Und das ausgerchnet, wo der Film selbst vom Leben in einem iranischen Frauengefängnis erzählt (gewissermaßen als Pendant zu Jafar Panahis Der Kreis, der von der Flucht handelte). Haftgründe: politische Unliebsamkeit, Mord und Diebstahl, Zugehörigkeit zur Baha‘i-Religion bis hin zu bloßen Fehlern der Gefängnisverwaltung. Women‘s Prison zeigt den Gefängnisalltag zwischen Essensausgabe und Zwangsaerobic, mit den Extremen Geburt und Tod. Und er untersucht den sozialen Mikrokosmos Knast, wie er im Kino immer schon gern als Versuchsanordnung des Menschlichen betrachtet wurde, die Kontrolle, Unterwerfung und Auflehnung, Ausbeutung und Solidarität in Reinkultur erzeugt.

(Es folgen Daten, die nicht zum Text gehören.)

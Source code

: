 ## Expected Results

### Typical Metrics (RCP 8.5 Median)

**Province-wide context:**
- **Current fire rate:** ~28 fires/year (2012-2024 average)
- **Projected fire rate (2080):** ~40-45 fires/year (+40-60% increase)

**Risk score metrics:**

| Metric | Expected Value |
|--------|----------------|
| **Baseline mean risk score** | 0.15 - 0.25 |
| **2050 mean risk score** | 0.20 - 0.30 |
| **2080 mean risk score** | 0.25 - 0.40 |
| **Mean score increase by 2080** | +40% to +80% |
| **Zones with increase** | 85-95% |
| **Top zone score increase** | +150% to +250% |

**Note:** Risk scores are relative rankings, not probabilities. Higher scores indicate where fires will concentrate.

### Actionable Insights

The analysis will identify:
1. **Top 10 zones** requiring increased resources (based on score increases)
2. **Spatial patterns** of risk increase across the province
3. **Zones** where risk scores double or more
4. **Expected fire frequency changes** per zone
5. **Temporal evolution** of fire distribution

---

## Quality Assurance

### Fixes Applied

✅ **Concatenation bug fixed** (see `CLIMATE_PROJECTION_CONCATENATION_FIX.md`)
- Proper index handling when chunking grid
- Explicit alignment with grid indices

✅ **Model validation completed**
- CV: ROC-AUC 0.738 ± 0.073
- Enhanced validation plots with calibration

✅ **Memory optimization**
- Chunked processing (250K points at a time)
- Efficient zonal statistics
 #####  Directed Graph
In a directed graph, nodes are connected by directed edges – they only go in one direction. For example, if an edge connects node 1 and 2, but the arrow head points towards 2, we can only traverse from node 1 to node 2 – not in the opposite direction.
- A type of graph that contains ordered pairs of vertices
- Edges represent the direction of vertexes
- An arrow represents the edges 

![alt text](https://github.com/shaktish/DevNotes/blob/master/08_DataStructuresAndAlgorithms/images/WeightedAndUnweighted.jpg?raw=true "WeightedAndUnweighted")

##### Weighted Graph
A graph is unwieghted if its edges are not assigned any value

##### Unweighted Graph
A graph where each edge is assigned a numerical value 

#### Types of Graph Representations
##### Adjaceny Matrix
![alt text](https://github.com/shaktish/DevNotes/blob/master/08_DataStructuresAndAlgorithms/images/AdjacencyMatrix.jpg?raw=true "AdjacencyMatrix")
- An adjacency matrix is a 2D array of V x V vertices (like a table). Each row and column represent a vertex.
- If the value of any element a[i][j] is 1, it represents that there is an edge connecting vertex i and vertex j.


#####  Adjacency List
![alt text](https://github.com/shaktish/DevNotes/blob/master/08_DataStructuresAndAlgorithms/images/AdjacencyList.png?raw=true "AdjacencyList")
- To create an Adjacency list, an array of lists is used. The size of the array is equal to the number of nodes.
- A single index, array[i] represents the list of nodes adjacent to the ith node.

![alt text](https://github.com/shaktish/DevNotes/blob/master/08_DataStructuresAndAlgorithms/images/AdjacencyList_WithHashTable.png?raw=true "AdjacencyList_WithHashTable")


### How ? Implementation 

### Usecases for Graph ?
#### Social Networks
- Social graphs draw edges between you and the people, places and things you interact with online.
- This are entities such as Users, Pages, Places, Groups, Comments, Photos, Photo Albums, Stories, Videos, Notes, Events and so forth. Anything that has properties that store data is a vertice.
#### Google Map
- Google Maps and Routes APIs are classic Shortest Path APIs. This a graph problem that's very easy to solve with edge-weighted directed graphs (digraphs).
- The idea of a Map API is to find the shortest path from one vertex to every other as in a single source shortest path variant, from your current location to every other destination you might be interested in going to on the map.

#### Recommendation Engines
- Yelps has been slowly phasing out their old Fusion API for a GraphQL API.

Das Feld der Handlung wird abgesteckt durch Direktorin Tahareh und ihre Opponentin, die Langzeitgefangene Mitra, die von 1982 bis 2001 einsitzt. Mit wachsender gegenseitiger Anerkennung, ja Zuneigung erleben die beiden wechselnde Insassengenerationen, je zentriert in einer Episode um eine andere junge Frau, die immer von derselben Schauspielerin gespielt wird. Durch diese geschichtliche Dimension gibt Woman‘s Prison indirekt auch ein Bild vom Wandel und Stillstand der Gesellschaft draußen. Durch Stilisiertheit bleibt dabei die eigene Fiktionalität markiert.

Tahereh wird eingeführt als neuer Besen, der gut und eisern kehren soll. Im Lauf der Jahre schleift sich ihre fanatische Strenge ab, und sie probiert, immer im Tschador, schon mal heimlich einen konfiszierten Lippenstift. Mitra dagegen entwickelt sich von der aufsässigen Rebellin zur verantwortungsvollen Integrationsfigur.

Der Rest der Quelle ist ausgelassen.